• WORK ITEM
Your answer must consist of exactly the lines below, starting with the line with "- **O**pen-closed principle" and going on through the line with "### Interface Segregation Principle", and nothing else.

━━━ INFORMATION GIVEN ━━━

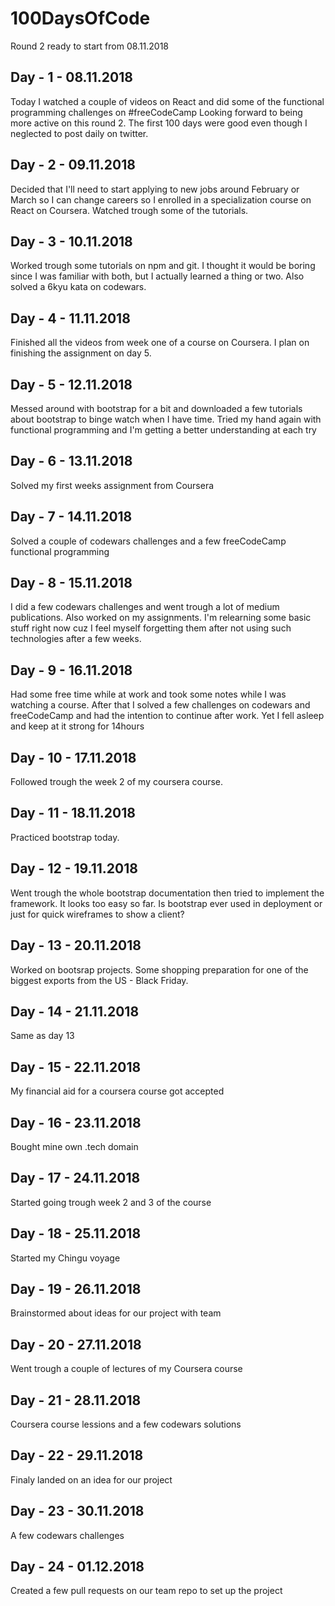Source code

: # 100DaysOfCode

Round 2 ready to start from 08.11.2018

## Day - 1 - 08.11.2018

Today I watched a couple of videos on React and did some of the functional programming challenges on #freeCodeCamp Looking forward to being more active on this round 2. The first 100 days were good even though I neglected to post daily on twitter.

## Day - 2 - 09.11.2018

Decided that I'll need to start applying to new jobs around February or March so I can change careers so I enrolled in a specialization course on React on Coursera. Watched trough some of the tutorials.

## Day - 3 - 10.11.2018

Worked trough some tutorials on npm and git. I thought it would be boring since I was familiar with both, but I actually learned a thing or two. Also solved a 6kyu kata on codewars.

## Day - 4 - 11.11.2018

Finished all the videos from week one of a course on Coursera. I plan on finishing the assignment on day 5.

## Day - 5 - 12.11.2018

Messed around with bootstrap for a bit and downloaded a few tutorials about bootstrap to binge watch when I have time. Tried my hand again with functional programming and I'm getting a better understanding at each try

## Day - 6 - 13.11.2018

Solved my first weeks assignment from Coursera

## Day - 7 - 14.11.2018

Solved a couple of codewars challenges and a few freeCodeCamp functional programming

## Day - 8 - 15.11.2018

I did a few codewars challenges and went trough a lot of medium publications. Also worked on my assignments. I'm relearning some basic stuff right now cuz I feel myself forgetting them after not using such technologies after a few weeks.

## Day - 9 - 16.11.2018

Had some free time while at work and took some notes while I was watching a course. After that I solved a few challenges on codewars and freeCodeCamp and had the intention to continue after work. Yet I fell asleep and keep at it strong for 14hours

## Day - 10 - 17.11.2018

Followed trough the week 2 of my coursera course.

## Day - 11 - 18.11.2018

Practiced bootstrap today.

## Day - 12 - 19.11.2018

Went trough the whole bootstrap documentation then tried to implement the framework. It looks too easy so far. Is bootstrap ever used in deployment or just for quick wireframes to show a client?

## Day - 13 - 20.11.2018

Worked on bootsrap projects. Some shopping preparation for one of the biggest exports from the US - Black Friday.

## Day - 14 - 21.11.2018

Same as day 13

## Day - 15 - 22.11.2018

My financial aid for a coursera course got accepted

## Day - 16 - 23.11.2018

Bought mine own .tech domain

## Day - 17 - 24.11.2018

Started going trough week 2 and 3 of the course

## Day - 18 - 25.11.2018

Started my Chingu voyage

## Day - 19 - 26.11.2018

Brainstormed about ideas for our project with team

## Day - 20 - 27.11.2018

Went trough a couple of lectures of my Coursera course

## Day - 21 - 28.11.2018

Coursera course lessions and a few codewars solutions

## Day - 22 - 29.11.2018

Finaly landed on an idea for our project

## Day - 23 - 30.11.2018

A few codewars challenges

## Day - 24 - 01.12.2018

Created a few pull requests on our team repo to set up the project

━━━
━━━ INFORMATION GIVEN ━━━

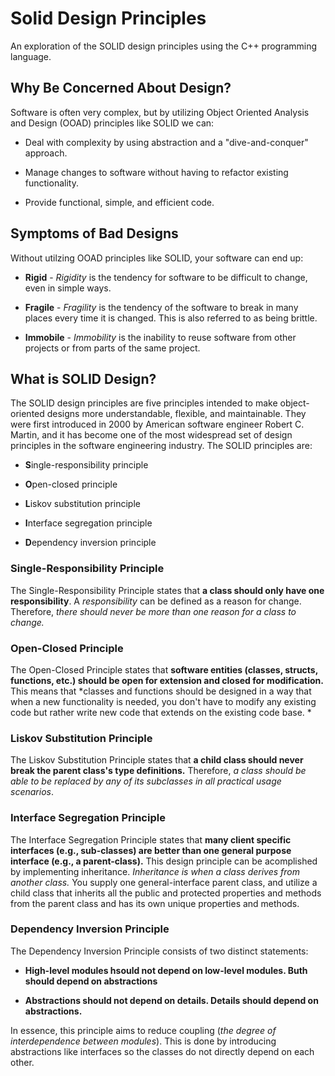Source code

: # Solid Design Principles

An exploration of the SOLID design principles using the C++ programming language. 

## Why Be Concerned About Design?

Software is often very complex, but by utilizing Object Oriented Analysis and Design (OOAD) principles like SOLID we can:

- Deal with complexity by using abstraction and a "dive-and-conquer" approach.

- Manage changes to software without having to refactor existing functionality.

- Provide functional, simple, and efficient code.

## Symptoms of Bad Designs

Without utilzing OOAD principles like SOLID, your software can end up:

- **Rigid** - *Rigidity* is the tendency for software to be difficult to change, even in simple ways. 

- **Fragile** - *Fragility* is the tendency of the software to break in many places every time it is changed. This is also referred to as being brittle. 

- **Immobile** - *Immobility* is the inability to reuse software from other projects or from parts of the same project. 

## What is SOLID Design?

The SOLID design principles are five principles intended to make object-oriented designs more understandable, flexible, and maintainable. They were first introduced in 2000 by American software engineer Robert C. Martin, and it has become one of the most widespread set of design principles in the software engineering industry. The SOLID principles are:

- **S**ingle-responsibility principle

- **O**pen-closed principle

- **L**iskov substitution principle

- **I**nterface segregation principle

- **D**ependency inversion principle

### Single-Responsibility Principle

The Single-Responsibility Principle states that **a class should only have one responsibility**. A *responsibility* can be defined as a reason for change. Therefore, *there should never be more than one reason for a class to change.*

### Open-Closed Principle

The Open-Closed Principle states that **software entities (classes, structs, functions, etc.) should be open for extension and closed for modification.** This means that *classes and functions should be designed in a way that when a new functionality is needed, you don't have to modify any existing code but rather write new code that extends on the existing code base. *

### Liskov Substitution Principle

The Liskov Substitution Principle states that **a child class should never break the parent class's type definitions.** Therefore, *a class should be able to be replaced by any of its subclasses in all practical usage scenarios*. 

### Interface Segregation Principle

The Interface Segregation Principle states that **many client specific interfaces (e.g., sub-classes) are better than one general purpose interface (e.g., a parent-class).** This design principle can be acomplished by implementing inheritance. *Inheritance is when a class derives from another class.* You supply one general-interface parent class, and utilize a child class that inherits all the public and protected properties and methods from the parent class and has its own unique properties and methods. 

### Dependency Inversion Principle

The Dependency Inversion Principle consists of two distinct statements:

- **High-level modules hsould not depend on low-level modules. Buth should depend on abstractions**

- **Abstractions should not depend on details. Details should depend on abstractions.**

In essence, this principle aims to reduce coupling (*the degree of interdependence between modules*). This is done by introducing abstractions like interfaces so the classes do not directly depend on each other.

━━━

• SOLUTION FOR THIS EXERCISE
- **O**pen-closed principle

- **L**iskov substitution principle

- **I**nterface segregation principle

- **D**ependency inversion principle

### Single-Responsibility Principle

The Single-Responsibility Principle states that **a class should only have one responsibility**. A *responsibility* can be defined as a reason for change. Therefore, *there should never be more than one reason for a class to change.*

### Open-Closed Principle

The Open-Closed Principle states that **software entities (classes, structs, functions, etc.) should be open for extension and closed for modification.** This means that *classes and functions should be designed in a way that when a new functionality is needed, you don't have to modify any existing code but rather write new code that extends on the existing code base. *

### Liskov Substitution Principle

The Liskov Substitution Principle states that **a child class should never break the parent class's type definitions.** Therefore, *a class should be able to be replaced by any of its subclasses in all practical usage scenarios*. 

### Interface Segregation Principle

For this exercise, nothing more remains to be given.